━━ Record set ━━

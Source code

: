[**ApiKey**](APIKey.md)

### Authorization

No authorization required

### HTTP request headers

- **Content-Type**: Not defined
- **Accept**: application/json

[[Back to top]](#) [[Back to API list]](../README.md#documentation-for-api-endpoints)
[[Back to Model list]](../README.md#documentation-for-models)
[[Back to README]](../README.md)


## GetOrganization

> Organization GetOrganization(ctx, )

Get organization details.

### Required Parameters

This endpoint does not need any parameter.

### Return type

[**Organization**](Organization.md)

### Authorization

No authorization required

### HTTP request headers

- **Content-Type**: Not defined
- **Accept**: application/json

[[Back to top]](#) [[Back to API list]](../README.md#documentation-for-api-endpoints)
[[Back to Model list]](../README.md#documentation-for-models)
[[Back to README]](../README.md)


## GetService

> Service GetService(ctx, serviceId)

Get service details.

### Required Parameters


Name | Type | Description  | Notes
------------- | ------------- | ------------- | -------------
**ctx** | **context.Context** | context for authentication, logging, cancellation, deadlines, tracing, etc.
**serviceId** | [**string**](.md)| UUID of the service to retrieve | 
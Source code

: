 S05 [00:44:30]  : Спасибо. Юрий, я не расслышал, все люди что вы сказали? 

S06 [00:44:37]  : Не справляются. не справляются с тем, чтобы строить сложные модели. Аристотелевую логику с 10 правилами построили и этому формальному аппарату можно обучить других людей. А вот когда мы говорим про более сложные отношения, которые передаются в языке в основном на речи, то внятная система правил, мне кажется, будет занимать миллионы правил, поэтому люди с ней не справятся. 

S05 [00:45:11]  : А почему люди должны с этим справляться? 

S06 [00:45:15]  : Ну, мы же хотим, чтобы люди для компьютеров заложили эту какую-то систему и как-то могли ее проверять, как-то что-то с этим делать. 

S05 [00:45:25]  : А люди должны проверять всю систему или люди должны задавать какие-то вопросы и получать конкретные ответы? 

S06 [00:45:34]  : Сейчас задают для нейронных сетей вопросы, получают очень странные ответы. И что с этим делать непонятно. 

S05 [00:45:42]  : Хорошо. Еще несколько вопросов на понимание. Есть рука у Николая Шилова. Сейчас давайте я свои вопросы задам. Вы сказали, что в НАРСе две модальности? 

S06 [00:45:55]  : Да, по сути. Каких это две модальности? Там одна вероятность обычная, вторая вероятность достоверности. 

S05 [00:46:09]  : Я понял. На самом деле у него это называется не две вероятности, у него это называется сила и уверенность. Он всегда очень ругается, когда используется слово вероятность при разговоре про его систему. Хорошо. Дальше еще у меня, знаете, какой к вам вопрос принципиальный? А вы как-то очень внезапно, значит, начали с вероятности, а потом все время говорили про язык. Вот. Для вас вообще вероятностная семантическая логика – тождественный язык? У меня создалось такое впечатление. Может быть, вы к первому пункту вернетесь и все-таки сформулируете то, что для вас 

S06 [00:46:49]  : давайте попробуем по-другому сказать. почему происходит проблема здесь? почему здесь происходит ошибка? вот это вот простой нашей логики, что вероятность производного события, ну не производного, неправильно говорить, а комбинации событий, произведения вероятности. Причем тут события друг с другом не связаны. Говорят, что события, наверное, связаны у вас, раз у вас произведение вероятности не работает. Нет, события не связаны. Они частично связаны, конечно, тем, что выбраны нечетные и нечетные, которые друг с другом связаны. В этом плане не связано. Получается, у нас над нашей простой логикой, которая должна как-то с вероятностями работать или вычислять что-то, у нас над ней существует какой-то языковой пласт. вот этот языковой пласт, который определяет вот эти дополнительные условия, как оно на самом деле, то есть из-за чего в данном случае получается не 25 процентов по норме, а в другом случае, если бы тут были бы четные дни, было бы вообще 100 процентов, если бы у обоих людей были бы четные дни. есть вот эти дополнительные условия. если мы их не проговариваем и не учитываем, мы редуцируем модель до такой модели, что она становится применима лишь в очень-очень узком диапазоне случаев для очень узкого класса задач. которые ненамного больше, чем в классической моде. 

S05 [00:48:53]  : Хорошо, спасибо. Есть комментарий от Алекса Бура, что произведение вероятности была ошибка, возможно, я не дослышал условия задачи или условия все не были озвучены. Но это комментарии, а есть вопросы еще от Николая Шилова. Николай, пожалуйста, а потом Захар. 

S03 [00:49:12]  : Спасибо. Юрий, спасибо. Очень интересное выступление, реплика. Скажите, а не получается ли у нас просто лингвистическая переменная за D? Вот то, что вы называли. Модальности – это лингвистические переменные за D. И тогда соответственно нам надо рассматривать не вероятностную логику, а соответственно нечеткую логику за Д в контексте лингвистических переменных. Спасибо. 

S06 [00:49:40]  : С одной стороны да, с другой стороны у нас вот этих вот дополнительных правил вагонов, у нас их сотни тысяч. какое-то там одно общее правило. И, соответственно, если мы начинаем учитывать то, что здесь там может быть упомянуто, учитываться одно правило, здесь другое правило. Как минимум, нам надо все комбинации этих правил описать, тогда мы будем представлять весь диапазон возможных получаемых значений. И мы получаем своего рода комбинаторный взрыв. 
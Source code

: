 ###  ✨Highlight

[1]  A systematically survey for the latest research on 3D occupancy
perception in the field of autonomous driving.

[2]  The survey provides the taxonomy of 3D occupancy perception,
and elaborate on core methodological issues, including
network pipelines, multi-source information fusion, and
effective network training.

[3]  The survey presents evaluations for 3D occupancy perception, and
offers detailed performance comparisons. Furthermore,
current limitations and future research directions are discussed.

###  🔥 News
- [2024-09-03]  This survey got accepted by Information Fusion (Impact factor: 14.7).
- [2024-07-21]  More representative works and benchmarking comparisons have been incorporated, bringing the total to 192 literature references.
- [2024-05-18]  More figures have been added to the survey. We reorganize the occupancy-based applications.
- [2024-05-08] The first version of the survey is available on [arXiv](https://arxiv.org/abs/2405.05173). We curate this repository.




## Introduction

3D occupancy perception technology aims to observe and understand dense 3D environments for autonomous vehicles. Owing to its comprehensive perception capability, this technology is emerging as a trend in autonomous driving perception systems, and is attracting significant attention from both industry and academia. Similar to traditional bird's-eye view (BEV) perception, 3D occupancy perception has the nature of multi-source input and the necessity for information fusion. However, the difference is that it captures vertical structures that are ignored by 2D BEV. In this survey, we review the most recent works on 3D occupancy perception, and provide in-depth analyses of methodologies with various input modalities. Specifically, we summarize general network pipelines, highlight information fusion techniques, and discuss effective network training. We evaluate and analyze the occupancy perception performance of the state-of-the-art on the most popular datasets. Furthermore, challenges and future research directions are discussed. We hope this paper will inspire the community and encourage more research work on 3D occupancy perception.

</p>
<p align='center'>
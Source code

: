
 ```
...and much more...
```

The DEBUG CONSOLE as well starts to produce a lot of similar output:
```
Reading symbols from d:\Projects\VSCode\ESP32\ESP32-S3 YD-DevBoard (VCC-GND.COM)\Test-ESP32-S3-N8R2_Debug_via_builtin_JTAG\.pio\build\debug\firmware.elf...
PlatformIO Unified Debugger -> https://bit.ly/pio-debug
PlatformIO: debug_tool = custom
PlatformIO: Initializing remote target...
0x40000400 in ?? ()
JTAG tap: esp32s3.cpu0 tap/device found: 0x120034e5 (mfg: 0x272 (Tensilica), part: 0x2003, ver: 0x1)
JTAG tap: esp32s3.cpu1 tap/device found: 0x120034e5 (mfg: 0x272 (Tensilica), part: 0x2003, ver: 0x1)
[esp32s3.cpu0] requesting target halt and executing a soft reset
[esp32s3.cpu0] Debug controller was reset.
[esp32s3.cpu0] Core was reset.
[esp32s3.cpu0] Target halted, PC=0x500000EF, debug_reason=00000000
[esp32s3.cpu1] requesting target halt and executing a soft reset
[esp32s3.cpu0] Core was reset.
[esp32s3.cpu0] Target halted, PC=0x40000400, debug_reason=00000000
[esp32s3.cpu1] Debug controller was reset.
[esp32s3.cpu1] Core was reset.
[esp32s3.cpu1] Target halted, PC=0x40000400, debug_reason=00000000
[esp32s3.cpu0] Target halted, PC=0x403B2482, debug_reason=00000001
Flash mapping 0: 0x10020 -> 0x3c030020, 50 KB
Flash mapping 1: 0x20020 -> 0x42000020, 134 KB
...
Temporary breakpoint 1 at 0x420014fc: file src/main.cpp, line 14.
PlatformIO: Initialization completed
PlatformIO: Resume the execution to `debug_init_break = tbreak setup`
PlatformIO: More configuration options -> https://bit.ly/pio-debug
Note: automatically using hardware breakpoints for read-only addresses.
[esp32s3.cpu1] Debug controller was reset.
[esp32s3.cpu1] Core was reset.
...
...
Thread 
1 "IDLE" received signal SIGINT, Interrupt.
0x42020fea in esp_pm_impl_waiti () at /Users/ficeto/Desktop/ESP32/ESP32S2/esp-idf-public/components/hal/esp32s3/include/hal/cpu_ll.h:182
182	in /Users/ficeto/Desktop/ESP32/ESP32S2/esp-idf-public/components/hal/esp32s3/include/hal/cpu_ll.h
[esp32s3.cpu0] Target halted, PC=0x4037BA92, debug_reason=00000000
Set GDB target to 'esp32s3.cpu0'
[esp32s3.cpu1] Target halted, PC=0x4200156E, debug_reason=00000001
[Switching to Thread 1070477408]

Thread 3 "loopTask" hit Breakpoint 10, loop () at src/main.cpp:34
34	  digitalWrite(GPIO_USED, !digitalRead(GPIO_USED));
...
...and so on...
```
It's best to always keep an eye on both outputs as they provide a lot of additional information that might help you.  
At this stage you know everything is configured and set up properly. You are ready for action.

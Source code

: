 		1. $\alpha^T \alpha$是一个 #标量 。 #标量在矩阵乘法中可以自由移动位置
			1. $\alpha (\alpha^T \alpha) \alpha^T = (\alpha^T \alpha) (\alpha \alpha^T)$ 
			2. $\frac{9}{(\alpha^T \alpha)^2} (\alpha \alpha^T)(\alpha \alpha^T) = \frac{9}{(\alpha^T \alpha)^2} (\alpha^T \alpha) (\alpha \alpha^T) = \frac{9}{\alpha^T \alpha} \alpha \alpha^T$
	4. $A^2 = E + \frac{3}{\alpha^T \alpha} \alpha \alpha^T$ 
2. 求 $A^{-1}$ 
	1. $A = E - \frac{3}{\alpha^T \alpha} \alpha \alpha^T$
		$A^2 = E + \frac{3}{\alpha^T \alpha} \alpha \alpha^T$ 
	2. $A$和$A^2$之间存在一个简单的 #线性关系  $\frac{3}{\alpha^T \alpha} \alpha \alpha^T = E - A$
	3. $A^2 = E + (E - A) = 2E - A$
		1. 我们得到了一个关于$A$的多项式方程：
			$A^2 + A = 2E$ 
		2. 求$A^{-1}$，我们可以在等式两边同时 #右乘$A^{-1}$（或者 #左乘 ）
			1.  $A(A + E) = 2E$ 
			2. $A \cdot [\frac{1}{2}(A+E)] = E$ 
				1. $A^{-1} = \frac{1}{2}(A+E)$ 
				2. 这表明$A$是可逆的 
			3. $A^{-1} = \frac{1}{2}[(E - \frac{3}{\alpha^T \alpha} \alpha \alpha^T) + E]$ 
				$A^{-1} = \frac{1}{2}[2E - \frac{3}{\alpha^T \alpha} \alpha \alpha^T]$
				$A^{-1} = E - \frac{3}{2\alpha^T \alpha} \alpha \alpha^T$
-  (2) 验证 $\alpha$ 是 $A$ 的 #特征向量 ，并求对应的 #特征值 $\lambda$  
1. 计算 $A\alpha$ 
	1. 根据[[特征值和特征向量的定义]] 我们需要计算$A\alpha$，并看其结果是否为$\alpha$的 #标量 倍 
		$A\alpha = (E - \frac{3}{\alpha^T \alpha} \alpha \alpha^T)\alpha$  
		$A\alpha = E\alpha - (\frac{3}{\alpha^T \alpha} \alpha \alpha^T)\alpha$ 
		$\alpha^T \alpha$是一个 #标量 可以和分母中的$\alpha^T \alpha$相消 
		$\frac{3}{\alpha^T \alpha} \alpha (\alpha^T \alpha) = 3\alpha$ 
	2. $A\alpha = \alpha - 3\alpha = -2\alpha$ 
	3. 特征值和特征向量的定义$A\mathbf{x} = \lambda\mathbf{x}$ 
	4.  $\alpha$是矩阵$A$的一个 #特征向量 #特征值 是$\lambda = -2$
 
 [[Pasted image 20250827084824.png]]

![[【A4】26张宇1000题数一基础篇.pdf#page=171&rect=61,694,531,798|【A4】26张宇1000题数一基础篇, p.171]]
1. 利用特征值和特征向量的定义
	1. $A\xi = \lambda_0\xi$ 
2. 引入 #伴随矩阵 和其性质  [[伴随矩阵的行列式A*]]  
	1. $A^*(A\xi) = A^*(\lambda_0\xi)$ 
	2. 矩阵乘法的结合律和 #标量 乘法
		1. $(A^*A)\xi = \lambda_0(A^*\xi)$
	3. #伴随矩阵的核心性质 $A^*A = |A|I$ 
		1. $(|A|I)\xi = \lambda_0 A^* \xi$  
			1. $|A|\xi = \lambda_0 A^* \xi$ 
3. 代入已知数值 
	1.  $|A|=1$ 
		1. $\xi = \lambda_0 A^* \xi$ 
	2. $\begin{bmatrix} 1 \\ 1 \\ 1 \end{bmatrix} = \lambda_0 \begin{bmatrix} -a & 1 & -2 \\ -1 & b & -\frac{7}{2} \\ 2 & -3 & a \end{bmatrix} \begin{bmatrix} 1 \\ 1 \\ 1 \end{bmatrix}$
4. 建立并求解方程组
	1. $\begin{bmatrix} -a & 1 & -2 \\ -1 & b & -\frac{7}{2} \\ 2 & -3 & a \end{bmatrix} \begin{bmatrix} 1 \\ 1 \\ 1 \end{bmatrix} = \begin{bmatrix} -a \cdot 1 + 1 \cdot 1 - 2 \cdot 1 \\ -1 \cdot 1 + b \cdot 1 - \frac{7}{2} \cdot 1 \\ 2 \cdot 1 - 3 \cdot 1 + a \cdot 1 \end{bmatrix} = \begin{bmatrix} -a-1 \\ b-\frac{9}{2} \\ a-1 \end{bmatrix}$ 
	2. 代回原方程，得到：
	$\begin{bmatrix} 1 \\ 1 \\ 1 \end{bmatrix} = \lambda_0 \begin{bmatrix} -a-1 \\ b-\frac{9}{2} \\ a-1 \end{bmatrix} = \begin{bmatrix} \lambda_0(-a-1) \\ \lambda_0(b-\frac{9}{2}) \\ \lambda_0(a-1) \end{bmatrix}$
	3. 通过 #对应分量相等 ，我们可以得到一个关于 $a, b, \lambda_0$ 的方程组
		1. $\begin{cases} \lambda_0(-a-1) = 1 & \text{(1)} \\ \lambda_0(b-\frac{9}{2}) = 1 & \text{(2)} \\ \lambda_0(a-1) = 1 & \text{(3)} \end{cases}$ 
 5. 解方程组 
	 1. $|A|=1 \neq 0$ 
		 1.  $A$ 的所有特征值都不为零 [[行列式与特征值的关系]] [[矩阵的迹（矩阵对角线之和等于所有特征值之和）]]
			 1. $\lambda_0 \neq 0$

━━━

**Task details:** Begin with the line above that has "Get service details." and continue through the line that has "получать конкретные ответы?", setting each one down exactly. Stop there.

**Result:**
Get service details.

### Required Parameters


Name | Type | Description  | Notes
------------- | ------------- | ------------- | -------------
**ctx** | **context.Context** | context for authentication, logging, cancellation, deadlines, tracing, etc.
**serviceId** | [**string**](.md)| UUID of the service to retrieve | 
Source code

: S05 [00:44:30]  : Спасибо. Юрий, я не расслышал, все люди что вы сказали? 

S06 [00:44:37]  : Не справляются. не справляются с тем, чтобы строить сложные модели. Аристотелевую логику с 10 правилами построили и этому формальному аппарату можно обучить других людей. А вот когда мы говорим про более сложные отношения, которые передаются в языке в основном на речи, то внятная система правил, мне кажется, будет занимать миллионы правил, поэтому люди с ней не справятся. 

S05 [00:45:11]  : А почему люди должны с этим справляться? 

S06 [00:45:15]  : Ну, мы же хотим, чтобы люди для компьютеров заложили эту какую-то систему и как-то могли ее проверять, как-то что-то с этим делать. 

S05 [00:45:25]  : А люди должны проверять всю систему или люди должны задавать какие-то вопросы и получать конкретные ответы? 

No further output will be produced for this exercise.